**Exercise brief**.
Among the lines below, return each one that contains the word "ambos".

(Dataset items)
+ + +

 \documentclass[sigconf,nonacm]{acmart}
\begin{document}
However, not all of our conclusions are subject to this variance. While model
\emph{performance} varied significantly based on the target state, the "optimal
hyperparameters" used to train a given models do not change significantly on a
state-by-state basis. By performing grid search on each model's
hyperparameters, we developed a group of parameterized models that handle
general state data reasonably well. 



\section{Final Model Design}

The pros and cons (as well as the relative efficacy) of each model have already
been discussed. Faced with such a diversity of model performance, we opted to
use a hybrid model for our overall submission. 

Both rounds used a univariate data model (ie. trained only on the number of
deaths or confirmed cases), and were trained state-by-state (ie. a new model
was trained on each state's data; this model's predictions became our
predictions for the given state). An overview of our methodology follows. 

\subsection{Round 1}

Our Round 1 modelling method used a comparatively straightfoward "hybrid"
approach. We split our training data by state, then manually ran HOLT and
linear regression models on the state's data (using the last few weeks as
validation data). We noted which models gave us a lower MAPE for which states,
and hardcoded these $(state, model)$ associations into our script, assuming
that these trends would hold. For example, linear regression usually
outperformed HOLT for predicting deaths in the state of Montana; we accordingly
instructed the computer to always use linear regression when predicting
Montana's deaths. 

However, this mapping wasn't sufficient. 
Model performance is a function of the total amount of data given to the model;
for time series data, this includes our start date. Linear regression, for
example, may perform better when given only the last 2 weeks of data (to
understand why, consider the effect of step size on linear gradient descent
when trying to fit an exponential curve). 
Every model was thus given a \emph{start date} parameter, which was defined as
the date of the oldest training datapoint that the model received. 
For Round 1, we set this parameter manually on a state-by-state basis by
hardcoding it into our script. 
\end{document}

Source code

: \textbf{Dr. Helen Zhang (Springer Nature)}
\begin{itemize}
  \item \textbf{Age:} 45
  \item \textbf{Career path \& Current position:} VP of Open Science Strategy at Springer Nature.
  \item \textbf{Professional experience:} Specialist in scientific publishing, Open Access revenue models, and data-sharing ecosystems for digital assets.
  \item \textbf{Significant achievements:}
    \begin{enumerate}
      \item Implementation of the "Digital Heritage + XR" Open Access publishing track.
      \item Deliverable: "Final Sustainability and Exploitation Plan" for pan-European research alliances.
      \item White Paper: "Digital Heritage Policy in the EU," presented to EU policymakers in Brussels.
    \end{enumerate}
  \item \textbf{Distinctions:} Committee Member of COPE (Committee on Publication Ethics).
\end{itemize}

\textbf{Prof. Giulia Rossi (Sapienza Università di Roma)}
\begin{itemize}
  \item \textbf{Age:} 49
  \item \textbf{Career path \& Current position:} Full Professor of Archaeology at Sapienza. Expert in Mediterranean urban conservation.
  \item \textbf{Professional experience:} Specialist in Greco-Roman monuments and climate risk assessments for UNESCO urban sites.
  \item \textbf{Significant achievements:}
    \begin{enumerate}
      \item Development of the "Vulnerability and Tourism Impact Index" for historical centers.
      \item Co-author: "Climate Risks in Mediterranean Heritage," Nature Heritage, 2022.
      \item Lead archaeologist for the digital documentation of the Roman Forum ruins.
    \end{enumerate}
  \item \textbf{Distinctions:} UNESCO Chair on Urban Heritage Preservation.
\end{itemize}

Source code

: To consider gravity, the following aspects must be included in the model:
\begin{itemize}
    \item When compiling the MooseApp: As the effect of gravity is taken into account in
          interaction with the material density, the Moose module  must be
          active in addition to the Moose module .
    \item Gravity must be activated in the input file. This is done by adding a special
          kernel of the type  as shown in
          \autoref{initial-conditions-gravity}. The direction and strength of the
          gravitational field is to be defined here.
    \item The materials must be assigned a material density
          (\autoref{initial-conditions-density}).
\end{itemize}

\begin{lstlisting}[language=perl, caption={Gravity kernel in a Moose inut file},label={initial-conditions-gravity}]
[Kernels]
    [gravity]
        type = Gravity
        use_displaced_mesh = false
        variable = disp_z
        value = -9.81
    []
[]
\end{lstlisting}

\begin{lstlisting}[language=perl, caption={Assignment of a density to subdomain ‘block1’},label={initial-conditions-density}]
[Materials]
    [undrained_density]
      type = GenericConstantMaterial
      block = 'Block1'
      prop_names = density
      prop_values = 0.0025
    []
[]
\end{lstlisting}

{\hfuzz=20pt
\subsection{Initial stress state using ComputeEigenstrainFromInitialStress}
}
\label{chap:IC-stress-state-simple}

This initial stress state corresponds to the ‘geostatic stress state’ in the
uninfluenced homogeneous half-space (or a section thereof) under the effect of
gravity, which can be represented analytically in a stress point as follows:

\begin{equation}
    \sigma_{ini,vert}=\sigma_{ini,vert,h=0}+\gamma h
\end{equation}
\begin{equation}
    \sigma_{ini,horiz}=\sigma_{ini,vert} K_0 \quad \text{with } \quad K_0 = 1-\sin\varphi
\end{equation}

+ + +

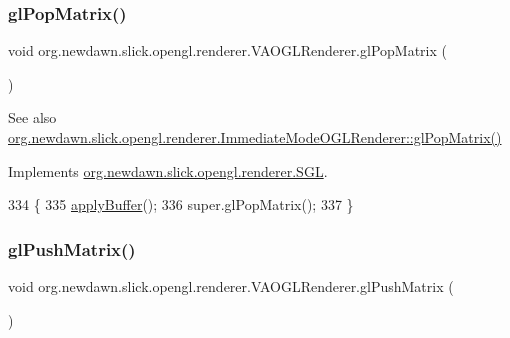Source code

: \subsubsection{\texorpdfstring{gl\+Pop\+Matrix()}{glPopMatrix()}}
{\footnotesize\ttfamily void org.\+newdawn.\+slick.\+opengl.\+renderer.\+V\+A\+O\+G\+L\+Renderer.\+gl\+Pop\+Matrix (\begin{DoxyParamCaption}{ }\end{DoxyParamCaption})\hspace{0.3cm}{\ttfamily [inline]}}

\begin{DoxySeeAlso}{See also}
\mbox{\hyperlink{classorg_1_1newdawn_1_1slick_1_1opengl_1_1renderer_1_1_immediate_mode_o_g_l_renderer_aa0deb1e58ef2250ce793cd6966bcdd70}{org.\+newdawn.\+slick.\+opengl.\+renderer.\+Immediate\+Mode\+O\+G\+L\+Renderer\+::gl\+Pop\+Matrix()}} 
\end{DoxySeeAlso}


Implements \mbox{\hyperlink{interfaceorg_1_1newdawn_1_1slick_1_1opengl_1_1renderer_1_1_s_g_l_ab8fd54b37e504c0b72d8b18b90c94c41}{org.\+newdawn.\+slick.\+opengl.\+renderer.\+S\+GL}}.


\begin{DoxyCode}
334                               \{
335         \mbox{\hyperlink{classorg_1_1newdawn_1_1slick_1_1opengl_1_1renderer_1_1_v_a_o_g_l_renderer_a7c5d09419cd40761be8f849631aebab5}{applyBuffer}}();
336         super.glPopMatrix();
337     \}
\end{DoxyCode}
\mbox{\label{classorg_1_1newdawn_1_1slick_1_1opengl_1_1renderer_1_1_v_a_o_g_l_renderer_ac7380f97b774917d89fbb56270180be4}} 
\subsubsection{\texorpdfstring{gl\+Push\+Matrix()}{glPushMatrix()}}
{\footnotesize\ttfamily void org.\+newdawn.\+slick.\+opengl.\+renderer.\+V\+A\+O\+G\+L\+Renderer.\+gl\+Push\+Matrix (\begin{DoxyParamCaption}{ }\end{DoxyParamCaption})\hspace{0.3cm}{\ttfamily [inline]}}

+ + +

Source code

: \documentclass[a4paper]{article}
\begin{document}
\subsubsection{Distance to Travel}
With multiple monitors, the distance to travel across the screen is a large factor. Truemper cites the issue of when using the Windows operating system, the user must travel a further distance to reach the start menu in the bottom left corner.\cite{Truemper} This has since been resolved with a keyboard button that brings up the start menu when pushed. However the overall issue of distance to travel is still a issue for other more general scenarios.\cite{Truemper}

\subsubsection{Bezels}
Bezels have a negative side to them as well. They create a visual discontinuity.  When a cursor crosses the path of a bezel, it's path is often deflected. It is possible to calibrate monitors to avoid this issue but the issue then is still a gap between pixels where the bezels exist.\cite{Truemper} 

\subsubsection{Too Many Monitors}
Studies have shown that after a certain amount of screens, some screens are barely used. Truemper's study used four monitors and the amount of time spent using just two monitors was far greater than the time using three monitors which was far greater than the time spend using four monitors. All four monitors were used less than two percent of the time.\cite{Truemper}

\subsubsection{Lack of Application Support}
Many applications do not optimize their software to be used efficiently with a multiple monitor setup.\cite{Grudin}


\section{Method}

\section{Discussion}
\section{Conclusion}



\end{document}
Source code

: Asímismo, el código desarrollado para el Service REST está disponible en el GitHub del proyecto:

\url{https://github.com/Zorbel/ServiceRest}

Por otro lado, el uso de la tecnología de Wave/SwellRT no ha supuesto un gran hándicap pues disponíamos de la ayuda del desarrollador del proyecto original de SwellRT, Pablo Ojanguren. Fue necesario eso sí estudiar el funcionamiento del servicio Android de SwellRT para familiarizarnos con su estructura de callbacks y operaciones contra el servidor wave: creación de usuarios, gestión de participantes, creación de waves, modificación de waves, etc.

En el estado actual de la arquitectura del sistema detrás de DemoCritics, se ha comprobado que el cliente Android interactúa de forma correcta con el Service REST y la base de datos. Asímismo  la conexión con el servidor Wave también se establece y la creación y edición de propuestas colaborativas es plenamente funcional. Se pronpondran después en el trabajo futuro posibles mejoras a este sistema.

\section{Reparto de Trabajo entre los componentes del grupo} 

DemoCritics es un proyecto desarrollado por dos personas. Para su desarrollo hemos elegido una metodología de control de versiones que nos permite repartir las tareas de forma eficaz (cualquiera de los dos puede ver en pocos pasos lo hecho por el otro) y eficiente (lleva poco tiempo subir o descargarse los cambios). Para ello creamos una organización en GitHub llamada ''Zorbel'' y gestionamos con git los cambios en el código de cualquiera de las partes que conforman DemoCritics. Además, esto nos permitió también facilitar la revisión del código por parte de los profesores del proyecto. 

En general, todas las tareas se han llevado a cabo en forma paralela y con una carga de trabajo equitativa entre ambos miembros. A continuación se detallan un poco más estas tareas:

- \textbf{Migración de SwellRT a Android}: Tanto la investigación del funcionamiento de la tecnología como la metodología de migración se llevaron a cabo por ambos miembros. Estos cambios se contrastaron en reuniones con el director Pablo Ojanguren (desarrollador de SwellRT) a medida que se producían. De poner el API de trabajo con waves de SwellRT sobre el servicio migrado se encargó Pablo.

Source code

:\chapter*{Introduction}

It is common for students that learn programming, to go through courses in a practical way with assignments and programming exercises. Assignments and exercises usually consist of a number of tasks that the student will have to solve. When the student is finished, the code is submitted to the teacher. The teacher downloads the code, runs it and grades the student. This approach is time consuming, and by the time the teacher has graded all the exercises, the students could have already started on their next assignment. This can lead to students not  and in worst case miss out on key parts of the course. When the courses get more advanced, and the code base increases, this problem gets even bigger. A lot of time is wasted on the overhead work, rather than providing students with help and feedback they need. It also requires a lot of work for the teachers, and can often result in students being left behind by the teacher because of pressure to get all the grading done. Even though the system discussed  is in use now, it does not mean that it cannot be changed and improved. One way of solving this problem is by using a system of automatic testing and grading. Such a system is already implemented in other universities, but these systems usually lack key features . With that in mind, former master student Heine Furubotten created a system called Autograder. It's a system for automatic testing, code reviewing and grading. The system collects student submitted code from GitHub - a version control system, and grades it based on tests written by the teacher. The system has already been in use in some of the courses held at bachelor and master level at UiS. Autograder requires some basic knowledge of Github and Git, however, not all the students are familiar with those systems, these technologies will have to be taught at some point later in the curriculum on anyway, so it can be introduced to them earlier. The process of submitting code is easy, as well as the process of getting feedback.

+ + +

**Task answer**.
En general, todas las tareas se han llevado a cabo en forma paralela y con una carga de trabajo equitativa entre ambos miembros. A continuación se detallan un poco más estas tareas:
- \textbf{Migración de SwellRT a Android}: Tanto la investigación del funcionamiento de la tecnología como la metodología de migración se llevaron a cabo por ambos miembros. Estos cambios se contrastaron en reuniones con el director Pablo Ojanguren (desarrollador de SwellRT) a medida que se producían. De poner el API de trabajo con waves de SwellRT sobre el servicio migrado se encargó Pablo.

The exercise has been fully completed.